Lobaugh died where he fell, but his heroism and selflessness inspired his fellow soldiers and earned the 20-year-old soldier the Medal of Honor. It was presented to his mother in Pittsburgh on May 9, 1945.

Lobaugh was initially buried overseas, but his body was repatriated and reinterred in 1949 at Rimersburg Cemetery in Pennsylvania. Over the many decades, his sacrifice has been remembered. A bridge across the Allegheny River near his hometown was named in his honor in 1965. In 2004, he was inducted into the Hall of Valor at the Soldiers and Sailors National Military Museum and Memorial in Pittsburgh.

Lobaugh’s Medal of Honor was donated by his family and is currently on display at the Freeport Library in his hometown.
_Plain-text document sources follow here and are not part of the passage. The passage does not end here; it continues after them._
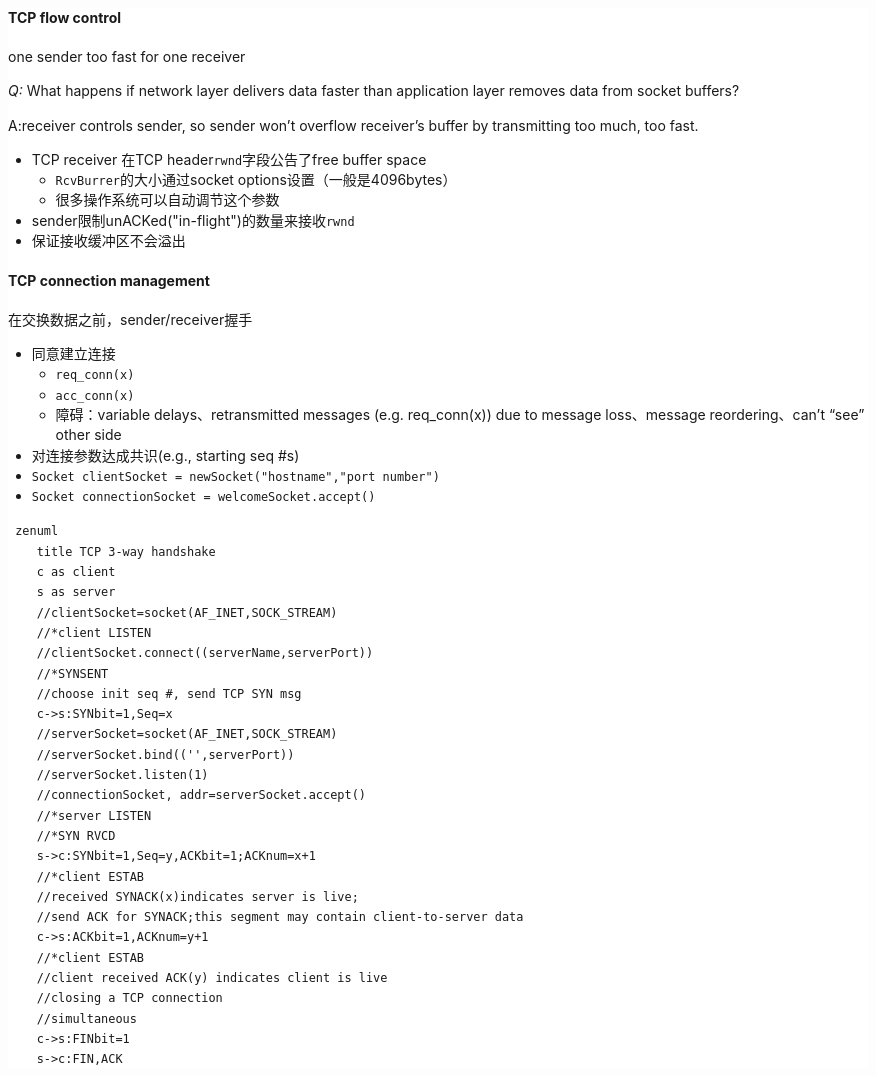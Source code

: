 #### TCP flow control

one sender too fast for one receiver

*Q:* What happens if network layer delivers data faster than application layer removes data from socket buffers?

A:receiver controls sender, so sender won’t overflow receiver’s buffer by transmitting too much, too fast.

- TCP receiver 在TCP header`rwnd`字段公告了free buffer space
  - `RcvBurrer`的大小通过socket options设置（一般是4096bytes）
  - 很多操作系统可以自动调节这个参数
- sender限制unACKed("in-flight")的数量来接收`rwnd`
- 保证接收缓冲区不会溢出

#### TCP connection management

在交换数据之前，sender/receiver握手

- 同意建立连接
  - `req_conn(x)`
  - `acc_conn(x)`
  - 障碍：variable delays、retransmitted messages (e.g. req_conn(x)) due to message loss、message reordering、can’t “see” other side
- 对连接参数达成共识(e.g., starting seq #s)
- `Socket clientSocket = newSocket("hostname","port number")`
- `Socket connectionSocket = welcomeSocket.accept()`

```mermaid
 zenuml
	title TCP 3-way handshake
	c as client
	s as server
	//clientSocket=socket(AF_INET,SOCK_STREAM)
	//*client LISTEN
	//clientSocket.connect((serverName,serverPort))
	//*SYNSENT
	//choose init seq #, send TCP SYN msg
	c->s:SYNbit=1,Seq=x
	//serverSocket=socket(AF_INET,SOCK_STREAM)
	//serverSocket.bind(('',serverPort))
	//serverSocket.listen(1)
	//connectionSocket, addr=serverSocket.accept()
	//*server LISTEN
	//*SYN RVCD
	s->c:SYNbit=1,Seq=y,ACKbit=1;ACKnum=x+1
	//*client ESTAB
	//received SYNACK(x)indicates server is live;
	//send ACK for SYNACK;this segment may contain client-to-server data
	c->s:ACKbit=1,ACKnum=y+1
	//*client ESTAB
	//client received ACK(y) indicates client is live
	//closing a TCP connection
	//simultaneous
	c->s:FINbit=1
	s->c:FIN,ACK
```
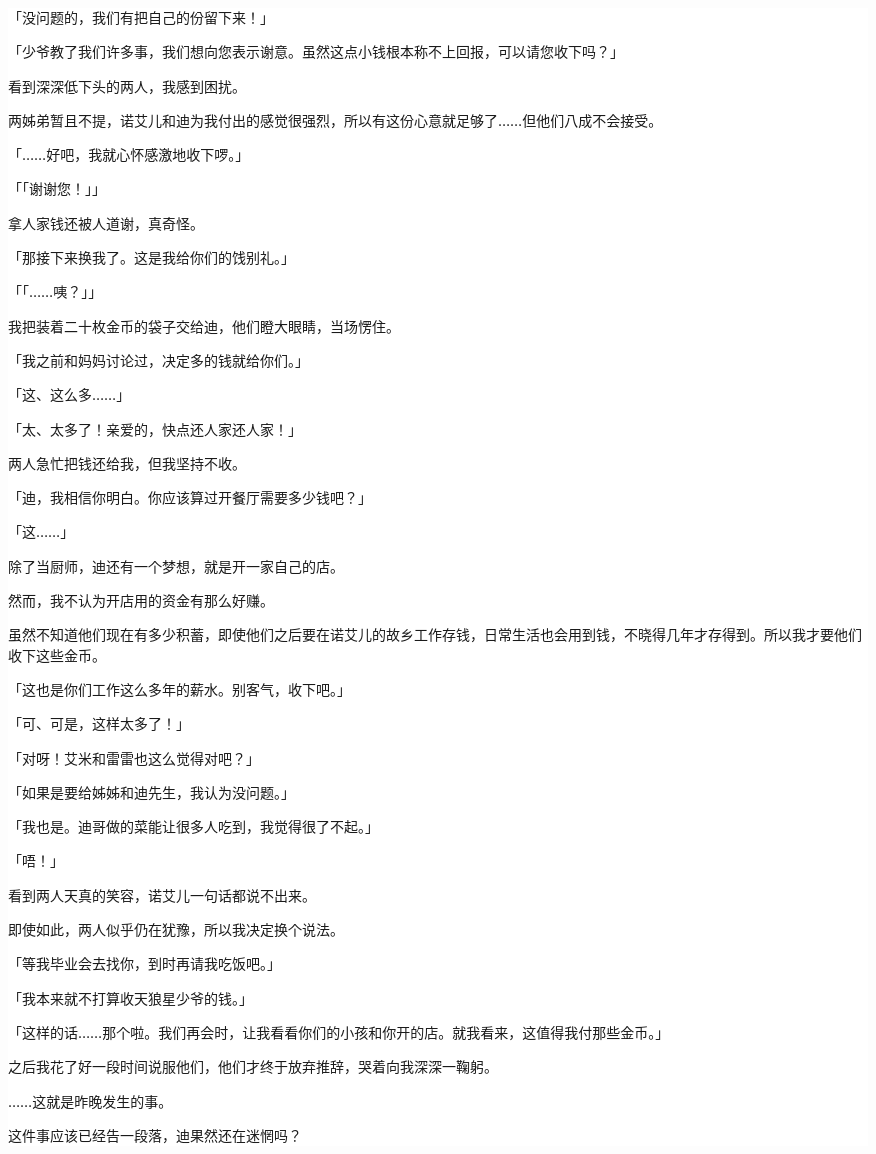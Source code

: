 「没问题的，我们有把自己的份留下来！」

「少爷教了我们许多事，我们想向您表示谢意。虽然这点小钱根本称不上回报，可以请您收下吗？」

看到深深低下头的两人，我感到困扰。

两姊弟暂且不提，诺艾儿和迪为我付出的感觉很强烈，所以有这份心意就足够了……但他们八成不会接受。

「……好吧，我就心怀感激地收下啰。」

「「谢谢您！」」

拿人家钱还被人道谢，真奇怪。

「那接下来换我了。这是我给你们的饯别礼。」

「「……咦？」」

我把装着二十枚金币的袋子交给迪，他们瞪大眼睛，当场愣住。

「我之前和妈妈讨论过，决定多的钱就给你们。」

「这、这么多……」

「太、太多了！亲爱的，快点还人家还人家！」

两人急忙把钱还给我，但我坚持不收。

「迪，我相信你明白。你应该算过开餐厅需要多少钱吧？」

「这……」

除了当厨师，迪还有一个梦想，就是开一家自己的店。

然而，我不认为开店用的资金有那么好赚。

虽然不知道他们现在有多少积蓄，即使他们之后要在诺艾儿的故乡工作存钱，日常生活也会用到钱，不晓得几年才存得到。所以我才要他们收下这些金币。

「这也是你们工作这么多年的薪水。别客气，收下吧。」

「可、可是，这样太多了！」

「对呀！艾米和雷雷也这么觉得对吧？」

「如果是要给姊姊和迪先生，我认为没问题。」

「我也是。迪哥做的菜能让很多人吃到，我觉得很了不起。」

「唔！」

看到两人天真的笑容，诺艾儿一句话都说不出来。

即使如此，两人似乎仍在犹豫，所以我决定换个说法。

「等我毕业会去找你，到时再请我吃饭吧。」

「我本来就不打算收天狼星少爷的钱。」

「这样的话……那个啦。我们再会时，让我看看你们的小孩和你开的店。就我看来，这值得我付那些金币。」

之后我花了好一段时间说服他们，他们才终于放弃推辞，哭着向我深深一鞠躬。

……这就是昨晚发生的事。

这件事应该已经告一段落，迪果然还在迷惘吗？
For conspicuous gallantry and intrepidity at the risk of his life above and beyond the call of duty near Afua, New Guinea, 22 July 1944. While Pvt. Lobaugh’s company was withdrawing from its position on 21 July, the enemy attacked and cut off approximately one platoon of our troops. The platoon immediately occupied, organized, and defended a position, which it held throughout the night. Early on 22 July, an attempt was made to effect its withdrawal, but during the preparation therefor, the enemy emplaced a machine gun, protected by the fire of rifles and automatic weapons, which blocked the only route over which the platoon could move. Knowing that it was the key to the enemy position, Pfc. Lobaugh volunteered to attempt to destroy this weapon, even though in order to reach it he would be forced to work his way about 30 yards over ground devoid of cover. When part way across this open space he threw a hand grenade, but exposed himself in the act and was wounded. Heedless of his wound, he boldly rushed the emplacement, firing as he advanced. The enemy concentrated their fire on him, and he was struck repeatedly, but he continued his attack and killed two more before he was himself slain. Pfc. Lobaugh’s heroic actions inspired his comrades to press the attack, and to drive the enemy from the position with heavy losses. His fighting determination and intrepidity in battle exemplify the highest traditions of the U.S. Armed Forces.